Cloud souverain pour les administrations françaises

Des directives administratives en faveur des prestataires Français

Le recours à des services externes pour assurer le transfert et le stockage de dossiers et de fichiers, habituel dans le secteur privé, gagne les administrations et les collectivités locales.

L'état souhaite cadrer ces pratiques, par exemple avec la circulaire gouvernementale du 5 avril 2016* relative à l'informatique en nuage (cloud computing), les collectivités et les administrations françaises qui utilisent des services cloud doivent faire appel à des prestataires qui assurent l'hébergement et le traitement du service cloud sur le territoire français.
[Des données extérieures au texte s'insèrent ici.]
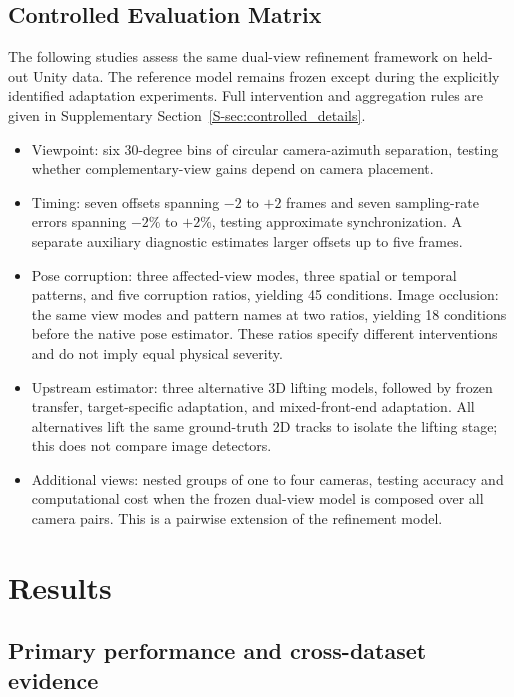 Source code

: \documentclass[preprint,12pt]{elsarticle}
\begin{document}
\subsection{Controlled Evaluation Matrix}
\label{subsec:controlled_protocol}

The following studies assess the same dual-view refinement framework on held-out Unity data. The reference model remains frozen except during the explicitly identified adaptation experiments. Full intervention and aggregation rules are given in Supplementary Section~\ref{S-sec:controlled_details}.
\begin{itemize}
    \item Viewpoint: six 30-degree bins of circular camera-azimuth separation, testing whether complementary-view gains depend on camera placement.
    \item Timing: seven offsets spanning \(-2\) to \(+2\) frames and seven sampling-rate errors spanning \(-2\%\) to \(+2\%\), testing approximate synchronization. A separate auxiliary diagnostic estimates larger offsets up to five frames.
    \item Pose corruption: three affected-view modes, three spatial or temporal patterns, and five corruption ratios, yielding 45 conditions. Image occlusion: the same view modes and pattern names at two ratios, yielding 18 conditions before the native pose estimator. These ratios specify different interventions and do not imply equal physical severity.
    \item Upstream estimator: three alternative 3D lifting models, followed by frozen transfer, target-specific adaptation, and mixed-front-end adaptation. All alternatives lift the same ground-truth 2D tracks to isolate the lifting stage; this does not compare image detectors.
    \item Additional views: nested groups of one to four cameras, testing accuracy and computational cost when the frozen dual-view model is composed over all camera pairs. This is a pairwise extension of the refinement model.
\end{itemize}

\section{Results}
\label{sec:results}

\subsection{Primary performance and cross-dataset evidence}
\end{document}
J-Doc conforme aux recommandations du gouvernement

L'hébergement des plate-formes de partage de fichier est assuré en France dans un Datacenter du groupe Illiad (Free) situé près de Paris. L'ingéniérie, la gestion et le traitement sont assuré par la société française amZen basée à Paris et du personnel 100% français basé en France. 

Européen et français, l'hébergement J-Doc est vraiment confidentiel

J-Doc est un système totalement privé dont le succès est lié à la réputation de sa confidentialité et de sa sécurité.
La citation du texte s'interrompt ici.